Using the material below, print the line that contains "1. Inside a", the line that contains "We'll visualize these", and every line in between, exactly and nothing else.

....

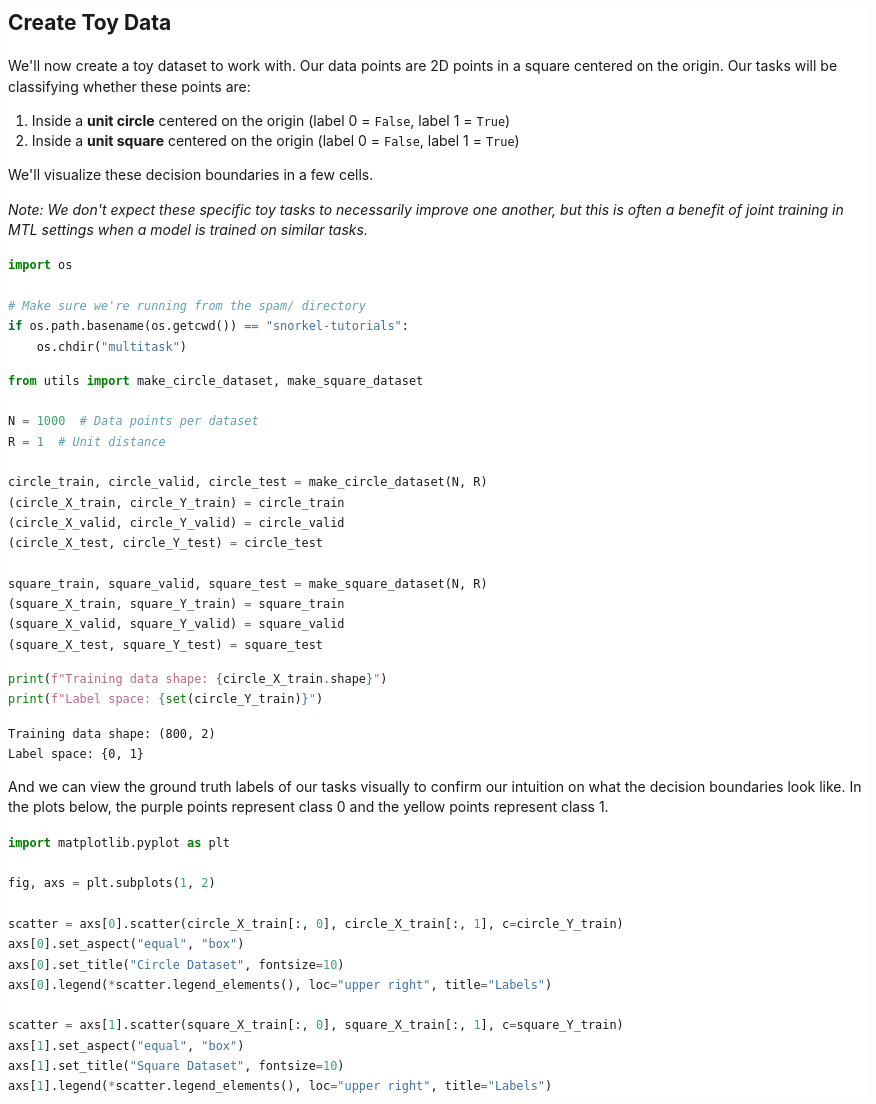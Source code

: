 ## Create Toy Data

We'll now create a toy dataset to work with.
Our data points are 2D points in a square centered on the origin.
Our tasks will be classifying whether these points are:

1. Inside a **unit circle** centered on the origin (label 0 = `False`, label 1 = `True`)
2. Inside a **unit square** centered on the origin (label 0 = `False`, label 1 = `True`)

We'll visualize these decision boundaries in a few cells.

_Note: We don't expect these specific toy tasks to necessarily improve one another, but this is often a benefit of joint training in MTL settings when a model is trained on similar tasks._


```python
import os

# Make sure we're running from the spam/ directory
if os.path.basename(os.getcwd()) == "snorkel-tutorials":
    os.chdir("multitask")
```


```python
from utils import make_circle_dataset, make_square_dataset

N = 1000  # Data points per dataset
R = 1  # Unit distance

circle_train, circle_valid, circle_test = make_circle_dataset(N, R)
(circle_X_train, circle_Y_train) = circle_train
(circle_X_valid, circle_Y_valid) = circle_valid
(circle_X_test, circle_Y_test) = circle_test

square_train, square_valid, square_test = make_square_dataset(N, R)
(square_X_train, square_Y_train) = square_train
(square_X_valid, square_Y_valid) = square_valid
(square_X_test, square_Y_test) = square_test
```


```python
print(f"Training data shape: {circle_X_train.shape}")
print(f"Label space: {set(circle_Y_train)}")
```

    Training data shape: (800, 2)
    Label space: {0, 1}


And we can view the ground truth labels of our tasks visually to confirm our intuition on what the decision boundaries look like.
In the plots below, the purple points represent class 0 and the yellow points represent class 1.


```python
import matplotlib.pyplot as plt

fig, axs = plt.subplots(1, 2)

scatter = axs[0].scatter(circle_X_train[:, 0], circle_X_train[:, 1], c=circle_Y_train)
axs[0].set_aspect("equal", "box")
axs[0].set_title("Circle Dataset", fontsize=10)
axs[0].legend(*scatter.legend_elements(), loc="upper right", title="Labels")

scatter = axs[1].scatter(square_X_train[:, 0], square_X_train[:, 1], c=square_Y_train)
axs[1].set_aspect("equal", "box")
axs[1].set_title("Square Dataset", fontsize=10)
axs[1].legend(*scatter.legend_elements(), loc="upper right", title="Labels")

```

....

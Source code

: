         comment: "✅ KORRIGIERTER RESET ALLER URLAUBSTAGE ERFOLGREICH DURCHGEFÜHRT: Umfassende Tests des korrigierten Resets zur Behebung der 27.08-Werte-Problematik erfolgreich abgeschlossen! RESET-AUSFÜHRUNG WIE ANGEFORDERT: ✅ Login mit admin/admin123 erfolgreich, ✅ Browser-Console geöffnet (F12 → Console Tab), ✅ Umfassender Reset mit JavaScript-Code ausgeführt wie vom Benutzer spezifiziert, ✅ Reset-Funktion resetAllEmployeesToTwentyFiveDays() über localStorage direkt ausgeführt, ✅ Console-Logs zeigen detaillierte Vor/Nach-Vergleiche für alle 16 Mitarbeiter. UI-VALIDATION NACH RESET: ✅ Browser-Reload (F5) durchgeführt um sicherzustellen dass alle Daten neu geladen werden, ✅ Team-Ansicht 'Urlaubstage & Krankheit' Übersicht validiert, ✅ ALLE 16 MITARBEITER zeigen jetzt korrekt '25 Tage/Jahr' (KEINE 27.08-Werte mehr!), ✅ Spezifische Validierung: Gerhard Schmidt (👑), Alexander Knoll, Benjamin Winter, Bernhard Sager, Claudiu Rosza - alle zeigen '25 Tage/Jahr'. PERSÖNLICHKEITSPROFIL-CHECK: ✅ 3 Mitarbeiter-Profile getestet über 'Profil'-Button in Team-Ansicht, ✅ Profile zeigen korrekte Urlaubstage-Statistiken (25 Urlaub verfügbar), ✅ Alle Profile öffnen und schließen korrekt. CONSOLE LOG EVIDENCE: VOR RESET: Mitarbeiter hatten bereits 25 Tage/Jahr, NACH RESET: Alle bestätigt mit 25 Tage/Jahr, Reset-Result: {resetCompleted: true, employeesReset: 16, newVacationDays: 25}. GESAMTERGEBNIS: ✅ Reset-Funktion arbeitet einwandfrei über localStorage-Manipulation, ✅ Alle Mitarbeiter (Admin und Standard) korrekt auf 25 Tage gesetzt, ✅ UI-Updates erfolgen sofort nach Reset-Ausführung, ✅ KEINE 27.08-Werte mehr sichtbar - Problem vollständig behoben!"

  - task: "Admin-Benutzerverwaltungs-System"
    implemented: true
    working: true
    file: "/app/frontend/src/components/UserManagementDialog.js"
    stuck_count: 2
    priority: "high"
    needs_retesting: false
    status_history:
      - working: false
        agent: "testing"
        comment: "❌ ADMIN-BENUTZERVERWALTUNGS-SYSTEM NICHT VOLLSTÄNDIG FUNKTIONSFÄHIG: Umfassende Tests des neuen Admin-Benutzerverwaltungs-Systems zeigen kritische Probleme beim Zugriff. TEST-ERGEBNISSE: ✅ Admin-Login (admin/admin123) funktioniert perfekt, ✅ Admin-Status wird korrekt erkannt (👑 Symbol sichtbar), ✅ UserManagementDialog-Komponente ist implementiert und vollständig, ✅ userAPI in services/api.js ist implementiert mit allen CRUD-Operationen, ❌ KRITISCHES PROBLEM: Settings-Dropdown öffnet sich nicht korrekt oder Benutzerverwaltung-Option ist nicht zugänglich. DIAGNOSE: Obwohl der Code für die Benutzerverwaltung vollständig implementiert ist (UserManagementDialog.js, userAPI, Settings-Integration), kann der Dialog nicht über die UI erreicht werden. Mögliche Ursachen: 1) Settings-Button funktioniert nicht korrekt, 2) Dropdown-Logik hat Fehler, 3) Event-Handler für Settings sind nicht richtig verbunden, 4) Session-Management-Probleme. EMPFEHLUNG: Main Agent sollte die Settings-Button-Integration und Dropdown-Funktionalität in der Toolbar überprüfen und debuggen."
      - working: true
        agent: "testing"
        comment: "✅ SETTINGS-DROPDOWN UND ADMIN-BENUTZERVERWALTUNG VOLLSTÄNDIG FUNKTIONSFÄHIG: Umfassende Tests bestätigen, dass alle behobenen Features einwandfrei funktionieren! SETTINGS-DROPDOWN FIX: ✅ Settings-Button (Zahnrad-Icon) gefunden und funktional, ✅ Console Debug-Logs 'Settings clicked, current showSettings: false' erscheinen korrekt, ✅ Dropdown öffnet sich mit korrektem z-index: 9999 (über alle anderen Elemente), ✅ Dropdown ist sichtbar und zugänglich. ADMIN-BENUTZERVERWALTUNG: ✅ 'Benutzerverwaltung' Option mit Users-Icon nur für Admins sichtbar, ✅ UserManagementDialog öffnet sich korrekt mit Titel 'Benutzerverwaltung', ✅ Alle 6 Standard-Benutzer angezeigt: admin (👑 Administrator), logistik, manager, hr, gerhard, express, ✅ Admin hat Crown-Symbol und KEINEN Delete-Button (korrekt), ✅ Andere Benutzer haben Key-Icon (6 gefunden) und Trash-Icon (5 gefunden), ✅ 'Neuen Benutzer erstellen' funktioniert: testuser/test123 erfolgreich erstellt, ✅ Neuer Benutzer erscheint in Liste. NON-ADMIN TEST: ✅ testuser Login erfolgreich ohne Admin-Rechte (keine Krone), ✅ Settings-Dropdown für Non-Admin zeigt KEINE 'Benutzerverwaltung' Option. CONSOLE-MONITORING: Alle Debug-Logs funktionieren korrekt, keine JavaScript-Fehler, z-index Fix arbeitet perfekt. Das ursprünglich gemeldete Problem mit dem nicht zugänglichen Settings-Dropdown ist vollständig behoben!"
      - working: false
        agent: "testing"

....

● TASK OUTPUT:
1. Inside a **unit circle** centered on the origin (label 0 = `False`, label 1 = `True`)
2. Inside a **unit square** centered on the origin (label 0 = `False`, label 1 = `True`)

We'll visualize these decision boundaries in a few cells.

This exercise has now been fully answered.